## [Task directions]
Using the entries below, copy out all lines where "have" is found.
[Start of section]
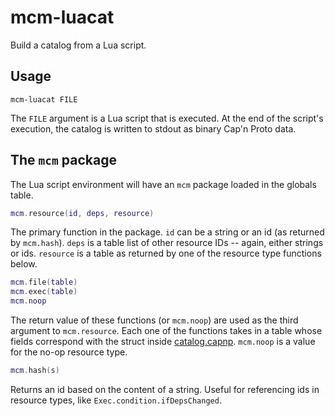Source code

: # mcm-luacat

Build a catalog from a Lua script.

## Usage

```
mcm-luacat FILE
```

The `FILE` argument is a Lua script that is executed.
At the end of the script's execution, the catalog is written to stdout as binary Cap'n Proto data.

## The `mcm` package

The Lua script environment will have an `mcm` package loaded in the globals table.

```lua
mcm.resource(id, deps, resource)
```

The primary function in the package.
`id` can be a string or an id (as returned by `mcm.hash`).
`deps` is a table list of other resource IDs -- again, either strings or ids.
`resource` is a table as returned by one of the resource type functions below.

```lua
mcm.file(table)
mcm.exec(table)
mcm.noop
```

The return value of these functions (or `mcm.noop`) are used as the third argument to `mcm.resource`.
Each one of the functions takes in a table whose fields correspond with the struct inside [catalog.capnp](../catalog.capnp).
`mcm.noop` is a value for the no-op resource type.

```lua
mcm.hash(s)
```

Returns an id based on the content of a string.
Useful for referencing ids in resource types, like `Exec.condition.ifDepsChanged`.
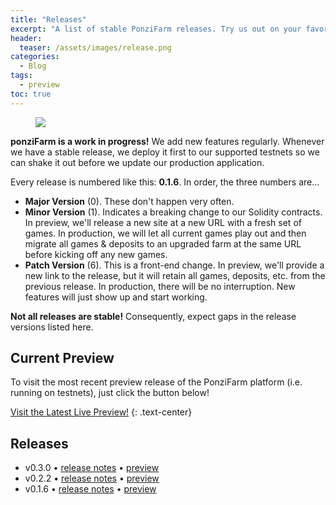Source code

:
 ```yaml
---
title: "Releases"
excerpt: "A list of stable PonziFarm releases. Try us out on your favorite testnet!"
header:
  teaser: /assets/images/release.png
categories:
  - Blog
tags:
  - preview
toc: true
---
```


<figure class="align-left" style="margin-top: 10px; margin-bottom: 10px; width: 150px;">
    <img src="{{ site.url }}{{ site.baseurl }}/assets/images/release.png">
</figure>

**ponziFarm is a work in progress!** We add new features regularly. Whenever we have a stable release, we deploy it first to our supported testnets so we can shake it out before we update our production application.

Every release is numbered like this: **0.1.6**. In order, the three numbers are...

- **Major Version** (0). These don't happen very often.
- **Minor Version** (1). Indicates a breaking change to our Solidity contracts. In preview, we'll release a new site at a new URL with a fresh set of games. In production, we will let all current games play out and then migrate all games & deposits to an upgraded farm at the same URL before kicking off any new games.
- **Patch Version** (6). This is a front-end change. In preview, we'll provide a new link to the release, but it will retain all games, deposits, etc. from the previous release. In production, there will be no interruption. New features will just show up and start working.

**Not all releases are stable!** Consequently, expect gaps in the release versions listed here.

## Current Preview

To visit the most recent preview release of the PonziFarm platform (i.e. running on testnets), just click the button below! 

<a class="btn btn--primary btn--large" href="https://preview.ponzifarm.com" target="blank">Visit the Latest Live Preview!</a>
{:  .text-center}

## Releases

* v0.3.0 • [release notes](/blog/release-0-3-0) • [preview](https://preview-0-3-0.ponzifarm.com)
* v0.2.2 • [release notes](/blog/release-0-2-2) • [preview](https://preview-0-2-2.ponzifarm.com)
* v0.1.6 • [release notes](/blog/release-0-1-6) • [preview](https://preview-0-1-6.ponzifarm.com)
[End of section]
[Start of section]
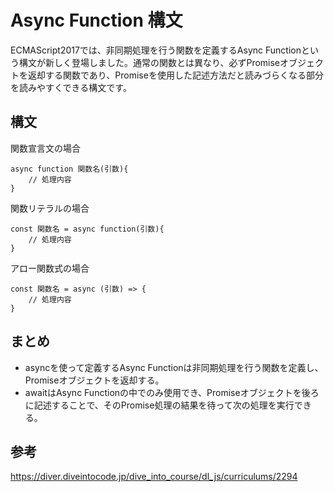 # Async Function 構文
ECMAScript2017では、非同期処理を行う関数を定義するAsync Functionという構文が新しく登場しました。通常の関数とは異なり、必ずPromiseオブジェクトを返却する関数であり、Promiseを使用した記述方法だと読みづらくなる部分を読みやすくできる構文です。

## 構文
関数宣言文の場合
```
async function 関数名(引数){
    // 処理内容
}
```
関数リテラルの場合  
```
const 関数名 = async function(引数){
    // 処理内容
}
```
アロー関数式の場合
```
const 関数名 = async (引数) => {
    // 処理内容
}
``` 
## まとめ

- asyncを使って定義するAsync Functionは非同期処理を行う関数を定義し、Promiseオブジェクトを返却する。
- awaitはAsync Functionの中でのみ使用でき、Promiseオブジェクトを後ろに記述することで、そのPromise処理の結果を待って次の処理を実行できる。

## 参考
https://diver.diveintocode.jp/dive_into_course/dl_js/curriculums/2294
[End of section]
## [Result of the exercise]
The Lua script environment will have an `mcm` package loaded in the globals table.
**ponziFarm is a work in progress!** We add new features regularly. Whenever we have a stable release, we deploy it first to our supported testnets so we can shake it out before we update our production application.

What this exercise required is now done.